▶ WHAT NEEDS TO BE DONE
Gather up every line from the entries below that uses the word "role".

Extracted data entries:
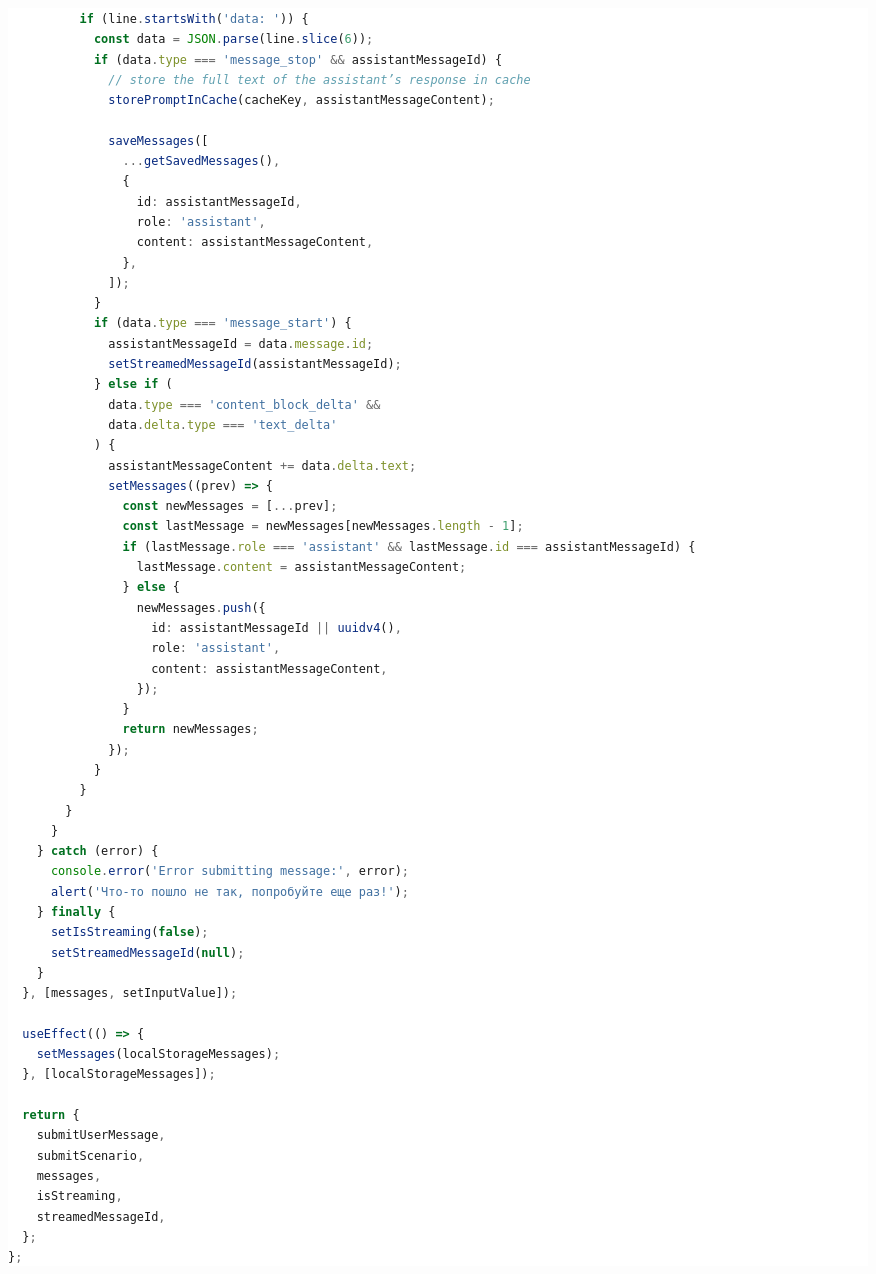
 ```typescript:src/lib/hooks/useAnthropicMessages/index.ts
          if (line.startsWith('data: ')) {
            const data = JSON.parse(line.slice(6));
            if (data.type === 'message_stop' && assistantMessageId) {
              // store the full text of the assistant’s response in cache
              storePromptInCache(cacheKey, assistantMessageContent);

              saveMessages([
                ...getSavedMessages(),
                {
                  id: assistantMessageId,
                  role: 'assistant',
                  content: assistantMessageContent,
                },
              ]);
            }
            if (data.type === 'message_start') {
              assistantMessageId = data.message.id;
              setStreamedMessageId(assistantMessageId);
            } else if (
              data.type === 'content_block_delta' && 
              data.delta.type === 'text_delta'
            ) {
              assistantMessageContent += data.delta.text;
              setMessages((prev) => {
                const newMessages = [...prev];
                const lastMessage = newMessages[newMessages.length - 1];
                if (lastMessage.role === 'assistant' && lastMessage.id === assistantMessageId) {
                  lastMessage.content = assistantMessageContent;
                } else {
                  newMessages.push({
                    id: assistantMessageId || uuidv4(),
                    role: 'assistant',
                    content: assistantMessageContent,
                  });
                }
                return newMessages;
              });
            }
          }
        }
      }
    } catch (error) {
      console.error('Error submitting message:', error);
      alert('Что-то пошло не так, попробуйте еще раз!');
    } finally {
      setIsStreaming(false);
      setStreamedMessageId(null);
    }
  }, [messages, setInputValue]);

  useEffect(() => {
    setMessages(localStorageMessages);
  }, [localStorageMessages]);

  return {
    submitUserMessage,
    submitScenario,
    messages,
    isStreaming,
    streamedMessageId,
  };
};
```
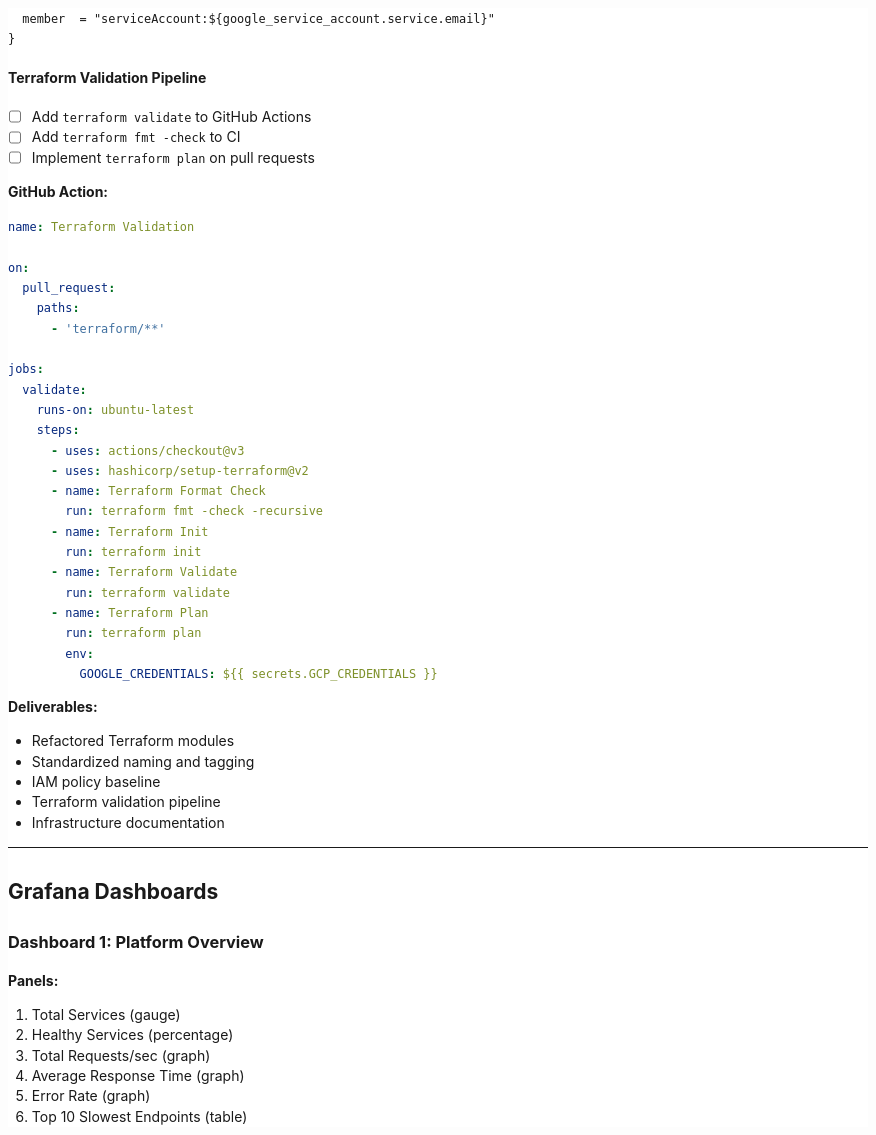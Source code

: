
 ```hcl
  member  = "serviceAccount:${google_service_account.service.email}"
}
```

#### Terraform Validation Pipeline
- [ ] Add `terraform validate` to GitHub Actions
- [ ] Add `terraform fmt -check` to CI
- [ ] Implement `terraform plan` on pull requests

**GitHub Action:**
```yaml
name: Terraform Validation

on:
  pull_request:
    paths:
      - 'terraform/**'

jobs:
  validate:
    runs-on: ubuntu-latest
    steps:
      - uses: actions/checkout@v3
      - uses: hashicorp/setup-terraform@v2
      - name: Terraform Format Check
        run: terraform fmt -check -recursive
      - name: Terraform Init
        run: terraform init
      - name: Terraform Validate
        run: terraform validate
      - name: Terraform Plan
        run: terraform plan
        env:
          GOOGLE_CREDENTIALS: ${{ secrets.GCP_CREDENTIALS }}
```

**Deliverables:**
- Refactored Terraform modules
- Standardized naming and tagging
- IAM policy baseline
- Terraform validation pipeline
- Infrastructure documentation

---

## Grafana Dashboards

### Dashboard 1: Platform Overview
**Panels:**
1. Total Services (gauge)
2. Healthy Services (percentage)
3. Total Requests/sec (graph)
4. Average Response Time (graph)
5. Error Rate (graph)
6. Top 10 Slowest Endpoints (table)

---

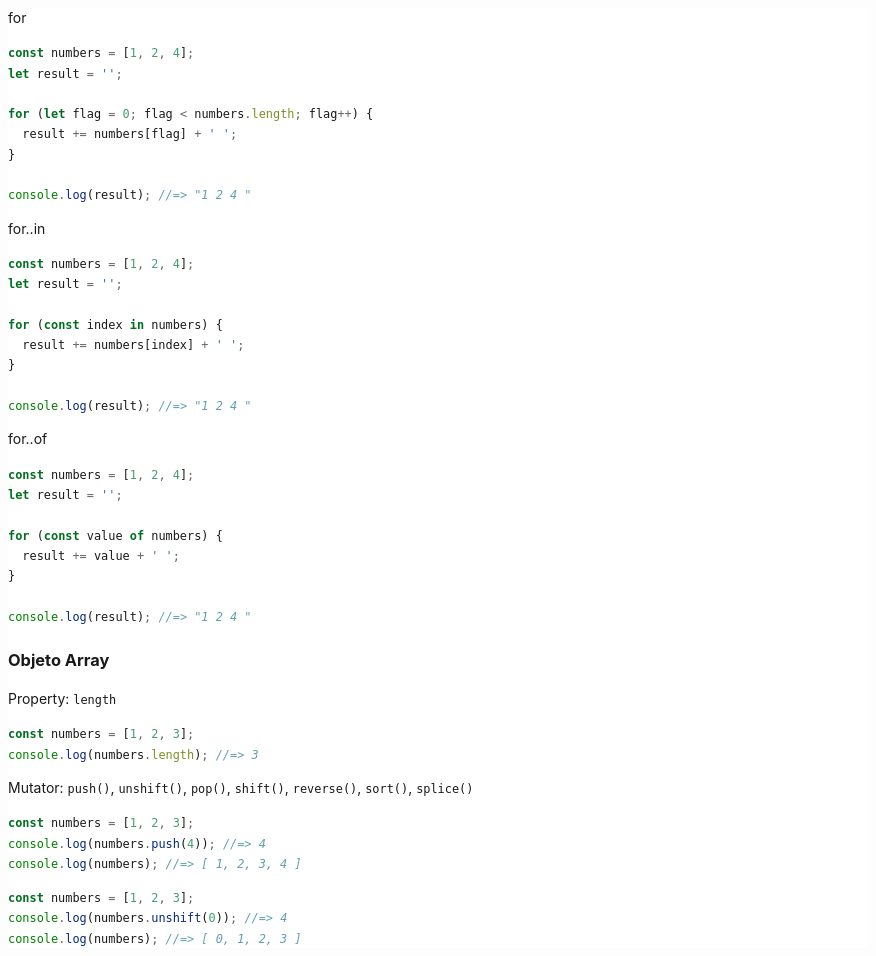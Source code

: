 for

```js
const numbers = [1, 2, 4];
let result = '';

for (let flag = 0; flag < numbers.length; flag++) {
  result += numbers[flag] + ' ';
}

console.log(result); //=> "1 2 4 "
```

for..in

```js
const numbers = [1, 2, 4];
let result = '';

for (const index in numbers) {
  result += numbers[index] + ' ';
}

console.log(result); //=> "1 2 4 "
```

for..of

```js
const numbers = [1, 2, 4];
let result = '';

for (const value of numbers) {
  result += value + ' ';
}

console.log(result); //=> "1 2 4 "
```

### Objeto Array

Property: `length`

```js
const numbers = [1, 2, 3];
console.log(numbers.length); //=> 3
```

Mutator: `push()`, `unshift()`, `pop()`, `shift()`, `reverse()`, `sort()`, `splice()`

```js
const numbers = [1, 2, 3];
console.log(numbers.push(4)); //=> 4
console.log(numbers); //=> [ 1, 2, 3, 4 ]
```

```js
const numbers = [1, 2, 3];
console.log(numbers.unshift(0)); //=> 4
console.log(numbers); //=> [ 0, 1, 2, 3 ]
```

...

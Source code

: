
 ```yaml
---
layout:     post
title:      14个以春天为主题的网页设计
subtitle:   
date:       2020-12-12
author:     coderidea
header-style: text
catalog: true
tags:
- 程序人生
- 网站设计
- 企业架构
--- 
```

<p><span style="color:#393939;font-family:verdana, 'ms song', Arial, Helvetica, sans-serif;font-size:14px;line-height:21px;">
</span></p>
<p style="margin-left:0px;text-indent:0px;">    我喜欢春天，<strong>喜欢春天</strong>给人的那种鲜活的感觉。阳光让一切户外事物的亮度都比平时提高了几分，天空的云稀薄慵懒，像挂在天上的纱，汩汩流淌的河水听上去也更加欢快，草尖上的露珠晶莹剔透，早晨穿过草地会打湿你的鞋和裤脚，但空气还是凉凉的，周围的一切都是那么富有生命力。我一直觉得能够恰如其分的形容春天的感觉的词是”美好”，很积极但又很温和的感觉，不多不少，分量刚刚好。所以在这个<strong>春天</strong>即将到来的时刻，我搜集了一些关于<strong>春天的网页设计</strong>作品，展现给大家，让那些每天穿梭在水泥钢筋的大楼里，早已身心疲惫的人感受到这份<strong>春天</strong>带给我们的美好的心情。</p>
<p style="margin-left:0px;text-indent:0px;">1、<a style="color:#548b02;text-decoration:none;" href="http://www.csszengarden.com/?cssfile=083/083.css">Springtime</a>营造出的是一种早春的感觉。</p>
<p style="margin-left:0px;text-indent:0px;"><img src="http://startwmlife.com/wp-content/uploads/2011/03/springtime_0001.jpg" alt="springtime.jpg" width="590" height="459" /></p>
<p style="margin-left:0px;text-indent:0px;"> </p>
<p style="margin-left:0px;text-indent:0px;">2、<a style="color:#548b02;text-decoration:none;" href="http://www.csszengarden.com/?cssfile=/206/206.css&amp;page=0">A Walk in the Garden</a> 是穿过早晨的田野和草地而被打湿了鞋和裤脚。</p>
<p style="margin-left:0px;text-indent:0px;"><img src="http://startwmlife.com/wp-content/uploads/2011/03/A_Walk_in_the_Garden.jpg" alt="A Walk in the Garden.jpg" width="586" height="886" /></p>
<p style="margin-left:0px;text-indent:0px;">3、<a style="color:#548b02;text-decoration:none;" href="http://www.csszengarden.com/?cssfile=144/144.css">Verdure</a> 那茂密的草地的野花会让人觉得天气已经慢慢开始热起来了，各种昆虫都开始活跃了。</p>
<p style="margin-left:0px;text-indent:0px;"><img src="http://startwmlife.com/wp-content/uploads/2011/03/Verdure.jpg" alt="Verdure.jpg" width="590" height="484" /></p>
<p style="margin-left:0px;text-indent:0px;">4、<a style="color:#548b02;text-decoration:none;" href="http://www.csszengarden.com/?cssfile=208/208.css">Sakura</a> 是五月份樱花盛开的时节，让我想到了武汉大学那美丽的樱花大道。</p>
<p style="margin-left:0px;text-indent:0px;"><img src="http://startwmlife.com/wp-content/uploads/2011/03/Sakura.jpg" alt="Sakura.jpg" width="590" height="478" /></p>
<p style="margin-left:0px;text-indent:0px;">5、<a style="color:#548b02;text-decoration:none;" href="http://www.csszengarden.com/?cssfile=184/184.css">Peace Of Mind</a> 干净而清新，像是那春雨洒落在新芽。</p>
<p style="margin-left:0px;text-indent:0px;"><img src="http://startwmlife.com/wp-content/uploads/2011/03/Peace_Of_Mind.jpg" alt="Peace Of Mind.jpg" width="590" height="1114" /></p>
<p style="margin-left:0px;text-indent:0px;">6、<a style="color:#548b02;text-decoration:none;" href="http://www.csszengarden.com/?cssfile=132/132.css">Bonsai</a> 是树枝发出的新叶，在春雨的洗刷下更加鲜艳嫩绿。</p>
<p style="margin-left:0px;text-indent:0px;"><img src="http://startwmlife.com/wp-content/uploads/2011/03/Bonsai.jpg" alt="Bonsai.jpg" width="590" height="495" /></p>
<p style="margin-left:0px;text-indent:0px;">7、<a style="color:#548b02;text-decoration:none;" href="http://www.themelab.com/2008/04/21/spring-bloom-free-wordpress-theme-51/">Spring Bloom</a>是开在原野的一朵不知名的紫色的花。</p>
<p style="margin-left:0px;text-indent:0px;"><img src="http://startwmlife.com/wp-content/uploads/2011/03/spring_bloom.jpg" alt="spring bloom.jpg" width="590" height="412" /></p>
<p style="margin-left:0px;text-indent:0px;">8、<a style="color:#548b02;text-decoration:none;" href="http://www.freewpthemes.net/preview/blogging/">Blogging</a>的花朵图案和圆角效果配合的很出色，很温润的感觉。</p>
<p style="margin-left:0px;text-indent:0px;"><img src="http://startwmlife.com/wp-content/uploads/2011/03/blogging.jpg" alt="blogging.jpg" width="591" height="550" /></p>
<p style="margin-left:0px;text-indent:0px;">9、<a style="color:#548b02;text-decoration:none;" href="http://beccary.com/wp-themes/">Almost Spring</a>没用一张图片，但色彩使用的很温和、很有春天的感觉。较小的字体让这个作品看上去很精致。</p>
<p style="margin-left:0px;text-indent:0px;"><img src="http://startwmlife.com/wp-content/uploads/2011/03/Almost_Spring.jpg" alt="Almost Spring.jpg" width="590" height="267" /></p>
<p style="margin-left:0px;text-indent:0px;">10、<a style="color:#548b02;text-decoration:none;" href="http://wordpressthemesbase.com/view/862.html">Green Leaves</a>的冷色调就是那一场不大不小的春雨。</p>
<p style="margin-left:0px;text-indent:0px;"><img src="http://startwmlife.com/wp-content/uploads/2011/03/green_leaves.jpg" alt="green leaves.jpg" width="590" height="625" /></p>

▶ RESPONSE TO THIS TASK
                  role: 'assistant',
                if (lastMessage.role === 'assistant' && lastMessage.id === assistantMessageId) {
                    role: 'assistant',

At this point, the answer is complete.